* [YOUR INSTRUCTIONS]:
Each line of the data below that includes the string "функций" must be copied.

Stored data entries:

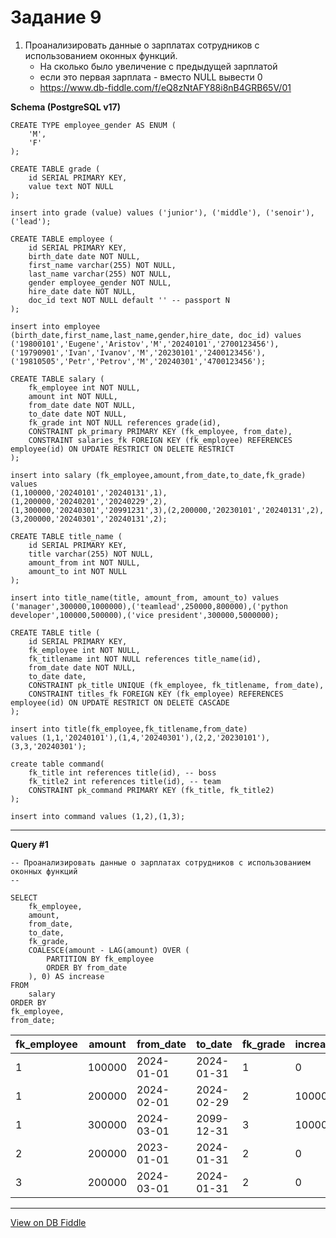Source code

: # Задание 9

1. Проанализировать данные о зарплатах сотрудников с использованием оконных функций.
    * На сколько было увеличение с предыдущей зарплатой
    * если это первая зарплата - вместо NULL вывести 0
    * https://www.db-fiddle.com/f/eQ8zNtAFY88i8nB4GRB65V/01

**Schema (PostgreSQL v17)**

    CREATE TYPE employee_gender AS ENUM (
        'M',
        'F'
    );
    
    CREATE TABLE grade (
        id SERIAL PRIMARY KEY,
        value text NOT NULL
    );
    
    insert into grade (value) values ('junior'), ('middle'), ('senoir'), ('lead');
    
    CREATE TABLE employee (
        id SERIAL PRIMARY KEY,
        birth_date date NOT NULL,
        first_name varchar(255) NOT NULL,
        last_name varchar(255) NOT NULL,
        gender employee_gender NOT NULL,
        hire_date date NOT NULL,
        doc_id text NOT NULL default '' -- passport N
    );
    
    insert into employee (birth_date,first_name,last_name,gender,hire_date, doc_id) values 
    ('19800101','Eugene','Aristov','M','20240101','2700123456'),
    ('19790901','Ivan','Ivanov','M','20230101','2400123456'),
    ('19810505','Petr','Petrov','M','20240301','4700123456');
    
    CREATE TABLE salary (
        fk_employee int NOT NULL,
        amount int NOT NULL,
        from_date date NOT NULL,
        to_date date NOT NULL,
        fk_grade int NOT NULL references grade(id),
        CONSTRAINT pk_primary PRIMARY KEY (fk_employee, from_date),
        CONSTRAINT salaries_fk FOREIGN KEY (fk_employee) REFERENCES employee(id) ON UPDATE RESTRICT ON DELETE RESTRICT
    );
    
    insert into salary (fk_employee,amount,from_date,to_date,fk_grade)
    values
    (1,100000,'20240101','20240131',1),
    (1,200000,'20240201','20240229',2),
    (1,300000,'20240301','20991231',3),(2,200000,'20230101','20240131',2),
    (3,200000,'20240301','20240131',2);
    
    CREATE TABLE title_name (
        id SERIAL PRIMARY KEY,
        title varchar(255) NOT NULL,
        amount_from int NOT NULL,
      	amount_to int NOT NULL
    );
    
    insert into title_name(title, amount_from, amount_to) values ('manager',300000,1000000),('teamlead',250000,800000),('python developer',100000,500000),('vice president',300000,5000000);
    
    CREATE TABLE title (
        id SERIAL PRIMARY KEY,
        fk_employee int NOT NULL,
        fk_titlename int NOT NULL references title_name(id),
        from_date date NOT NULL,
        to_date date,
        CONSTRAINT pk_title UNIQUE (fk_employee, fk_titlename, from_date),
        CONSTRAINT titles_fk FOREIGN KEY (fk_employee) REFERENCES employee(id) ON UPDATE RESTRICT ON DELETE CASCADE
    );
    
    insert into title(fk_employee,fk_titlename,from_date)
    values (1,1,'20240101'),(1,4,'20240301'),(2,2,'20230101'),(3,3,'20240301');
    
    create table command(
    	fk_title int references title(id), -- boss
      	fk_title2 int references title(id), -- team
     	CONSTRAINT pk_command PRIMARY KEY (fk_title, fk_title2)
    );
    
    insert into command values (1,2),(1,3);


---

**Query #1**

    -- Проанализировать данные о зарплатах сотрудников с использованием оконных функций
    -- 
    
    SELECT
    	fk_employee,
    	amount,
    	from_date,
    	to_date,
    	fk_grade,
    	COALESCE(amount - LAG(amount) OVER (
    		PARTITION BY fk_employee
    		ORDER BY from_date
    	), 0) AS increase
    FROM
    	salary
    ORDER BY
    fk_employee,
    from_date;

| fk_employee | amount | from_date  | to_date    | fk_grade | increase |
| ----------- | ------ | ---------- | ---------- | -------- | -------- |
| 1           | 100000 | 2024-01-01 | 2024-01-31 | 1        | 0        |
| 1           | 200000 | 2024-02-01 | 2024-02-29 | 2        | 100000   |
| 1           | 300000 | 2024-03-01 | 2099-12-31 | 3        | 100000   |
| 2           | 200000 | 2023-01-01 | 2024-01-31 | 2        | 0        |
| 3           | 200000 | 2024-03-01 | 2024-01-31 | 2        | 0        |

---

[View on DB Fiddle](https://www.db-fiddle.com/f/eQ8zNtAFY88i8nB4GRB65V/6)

* [RESULT OF THE TASK]:
1. Проанализировать данные о зарплатах сотрудников с использованием оконных функций.
    -- Проанализировать данные о зарплатах сотрудников с использованием оконных функций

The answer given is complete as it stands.